Watson Institute for International and Public Affairs
Costs of War

Pentagon Budget

Congressional appropriations to the Pentagon from Fiscal Years 2001-2016 have totaled more than $8.5 trillion. About $6.8 trillion of this was in non-emergency, base budget appropriations, including for personnel pay and benefits, weapons procurement, and funding for military bases.

Unfortunately, because the Pentagon has not done a competent or transparent accounting for these and other appropriations, we have no reliable assurance of how, or even where, the funds were actually spent.

However, according to our estimates, the portion of the increase to Pentagon base budget from 2001-2016 that can be attributed to the War on Terror is about $733 billion.

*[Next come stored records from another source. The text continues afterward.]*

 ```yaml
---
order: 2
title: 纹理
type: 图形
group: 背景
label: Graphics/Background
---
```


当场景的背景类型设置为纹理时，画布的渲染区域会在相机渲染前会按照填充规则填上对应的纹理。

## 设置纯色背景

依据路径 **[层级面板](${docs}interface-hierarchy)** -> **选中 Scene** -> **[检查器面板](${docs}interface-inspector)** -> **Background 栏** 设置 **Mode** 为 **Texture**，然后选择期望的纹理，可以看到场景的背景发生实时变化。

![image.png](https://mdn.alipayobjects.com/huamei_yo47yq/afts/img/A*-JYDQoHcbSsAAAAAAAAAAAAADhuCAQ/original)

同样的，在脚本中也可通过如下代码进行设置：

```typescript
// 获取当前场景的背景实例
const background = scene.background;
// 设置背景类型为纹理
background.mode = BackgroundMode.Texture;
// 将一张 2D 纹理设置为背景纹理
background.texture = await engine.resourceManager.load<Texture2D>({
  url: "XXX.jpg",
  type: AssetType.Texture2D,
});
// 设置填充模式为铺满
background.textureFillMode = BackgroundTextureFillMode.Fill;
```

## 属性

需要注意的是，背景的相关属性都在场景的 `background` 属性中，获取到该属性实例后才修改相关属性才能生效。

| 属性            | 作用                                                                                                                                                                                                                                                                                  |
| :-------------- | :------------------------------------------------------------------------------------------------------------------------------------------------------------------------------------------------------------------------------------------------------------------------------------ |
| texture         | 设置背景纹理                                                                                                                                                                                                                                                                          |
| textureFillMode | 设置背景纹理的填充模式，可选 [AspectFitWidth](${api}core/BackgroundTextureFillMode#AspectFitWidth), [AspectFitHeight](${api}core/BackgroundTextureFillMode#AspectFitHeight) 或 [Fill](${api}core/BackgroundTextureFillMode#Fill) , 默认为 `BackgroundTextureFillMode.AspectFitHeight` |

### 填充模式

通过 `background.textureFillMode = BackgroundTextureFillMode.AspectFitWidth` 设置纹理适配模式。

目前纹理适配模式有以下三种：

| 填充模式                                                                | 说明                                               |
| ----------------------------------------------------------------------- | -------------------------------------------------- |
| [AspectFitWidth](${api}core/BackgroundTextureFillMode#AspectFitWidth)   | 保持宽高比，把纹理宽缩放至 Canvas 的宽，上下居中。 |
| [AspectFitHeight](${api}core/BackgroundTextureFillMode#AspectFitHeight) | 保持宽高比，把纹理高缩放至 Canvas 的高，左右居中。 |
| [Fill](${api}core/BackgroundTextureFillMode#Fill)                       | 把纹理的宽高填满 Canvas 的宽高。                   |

This additional spending is most plausibly explained by the political dynamics of the post-9/11 wars that have translated into Congressional support, not just for war funding, but for the broader Department of Defense budget as well. 

Key Findings

  • Pentagon accounting for the wars has been deeply inadequate, and we do not know what the DOD actually spent on the wars.

  • The best accounting of Pentagon appropriations is by the Congressional Research Service, showing $1.6 trillion through FY2015.

  • The wars have increased the Pentagon base budget by an additional $733 billion from FY2001 through FY2016.


  • Congress should require the Department of Defense Inspector General to conduct a comprehensive audit of the actual amounts of all federal funding spent on the post-9/11 wars, and should make the report publicly available.

  • Policymakers and journalists making public statements about the wars’ total cost should include additions to the Pentagon base budget.